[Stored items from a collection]
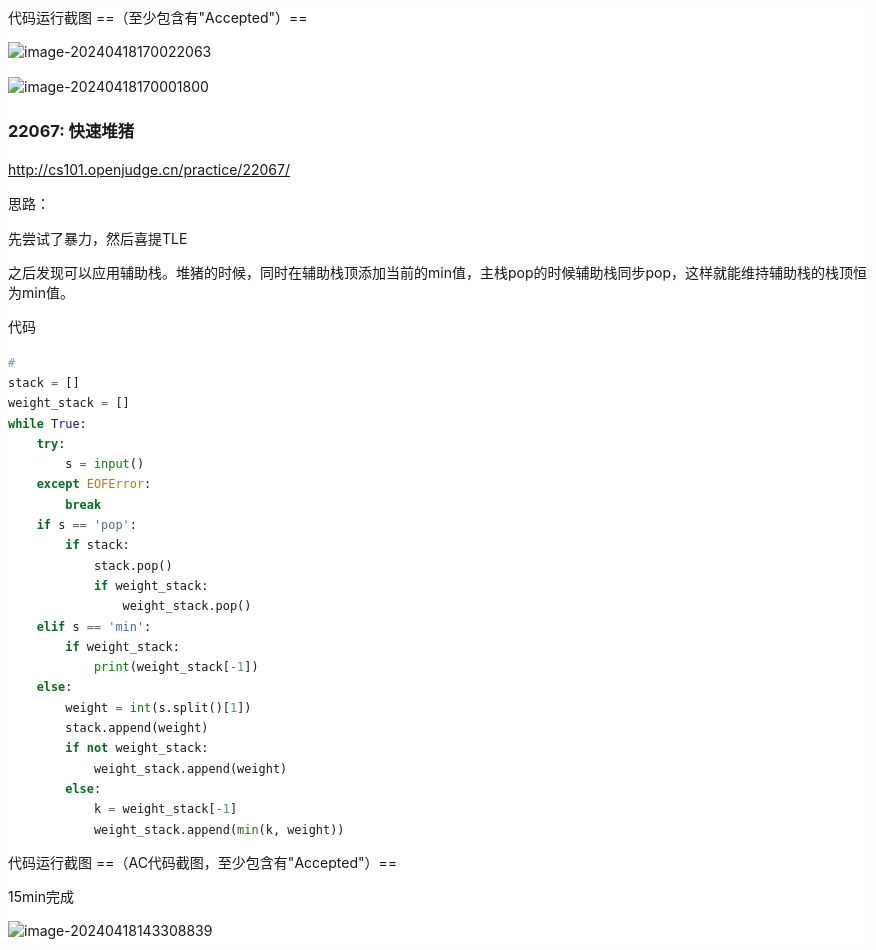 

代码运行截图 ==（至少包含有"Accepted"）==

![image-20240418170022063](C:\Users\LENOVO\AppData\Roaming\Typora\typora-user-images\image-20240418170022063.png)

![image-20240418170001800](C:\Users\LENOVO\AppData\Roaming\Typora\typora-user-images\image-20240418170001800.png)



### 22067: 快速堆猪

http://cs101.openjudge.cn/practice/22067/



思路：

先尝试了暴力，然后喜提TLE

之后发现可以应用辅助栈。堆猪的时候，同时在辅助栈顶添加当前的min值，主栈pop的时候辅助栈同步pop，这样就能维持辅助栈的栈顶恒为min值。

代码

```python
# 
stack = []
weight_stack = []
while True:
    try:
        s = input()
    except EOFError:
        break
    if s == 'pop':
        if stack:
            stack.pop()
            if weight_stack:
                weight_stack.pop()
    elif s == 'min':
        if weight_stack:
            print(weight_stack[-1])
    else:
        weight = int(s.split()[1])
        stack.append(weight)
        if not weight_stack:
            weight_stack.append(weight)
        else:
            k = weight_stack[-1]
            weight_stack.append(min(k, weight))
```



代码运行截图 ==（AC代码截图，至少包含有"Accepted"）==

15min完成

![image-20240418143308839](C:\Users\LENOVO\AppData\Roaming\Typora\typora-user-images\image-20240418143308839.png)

...

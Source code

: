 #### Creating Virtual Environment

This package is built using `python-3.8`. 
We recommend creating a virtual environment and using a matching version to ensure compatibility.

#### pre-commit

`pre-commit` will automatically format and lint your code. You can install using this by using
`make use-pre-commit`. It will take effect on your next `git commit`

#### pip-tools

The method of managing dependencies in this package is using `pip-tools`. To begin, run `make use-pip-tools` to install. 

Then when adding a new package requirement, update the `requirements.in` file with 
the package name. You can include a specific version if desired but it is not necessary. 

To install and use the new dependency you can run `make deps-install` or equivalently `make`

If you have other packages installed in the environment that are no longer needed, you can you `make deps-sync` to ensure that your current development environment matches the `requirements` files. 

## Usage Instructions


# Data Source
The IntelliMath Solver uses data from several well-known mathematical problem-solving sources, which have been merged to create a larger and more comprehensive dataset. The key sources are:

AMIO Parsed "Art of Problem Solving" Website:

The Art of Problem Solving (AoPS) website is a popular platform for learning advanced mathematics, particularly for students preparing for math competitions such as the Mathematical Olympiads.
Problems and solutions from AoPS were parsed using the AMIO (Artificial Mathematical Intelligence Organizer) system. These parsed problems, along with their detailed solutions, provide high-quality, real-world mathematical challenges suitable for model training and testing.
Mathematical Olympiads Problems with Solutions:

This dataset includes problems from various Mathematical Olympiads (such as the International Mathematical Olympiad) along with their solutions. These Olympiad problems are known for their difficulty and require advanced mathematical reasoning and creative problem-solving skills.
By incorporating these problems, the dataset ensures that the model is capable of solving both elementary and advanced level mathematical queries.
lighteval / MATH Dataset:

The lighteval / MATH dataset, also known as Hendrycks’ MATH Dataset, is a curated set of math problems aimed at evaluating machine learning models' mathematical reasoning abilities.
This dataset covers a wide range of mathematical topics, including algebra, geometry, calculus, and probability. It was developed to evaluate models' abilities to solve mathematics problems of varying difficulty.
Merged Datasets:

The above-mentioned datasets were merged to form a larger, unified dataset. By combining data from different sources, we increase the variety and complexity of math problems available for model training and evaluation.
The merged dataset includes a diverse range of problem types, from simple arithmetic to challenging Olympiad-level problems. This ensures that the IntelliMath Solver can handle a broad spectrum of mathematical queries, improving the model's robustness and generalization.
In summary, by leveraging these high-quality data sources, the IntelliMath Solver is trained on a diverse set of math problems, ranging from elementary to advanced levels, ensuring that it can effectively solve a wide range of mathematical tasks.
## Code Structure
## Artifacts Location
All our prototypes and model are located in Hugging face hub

- [TASK OBJECTIVE]
Every line above with the word "lighteval" is to be copied out.

- [PROBLEM SOLUTION]
lighteval / MATH Dataset:
The lighteval / MATH dataset, also known as Hendrycks’ MATH Dataset, is a curated set of math problems aimed at evaluating machine learning models' mathematical reasoning abilities.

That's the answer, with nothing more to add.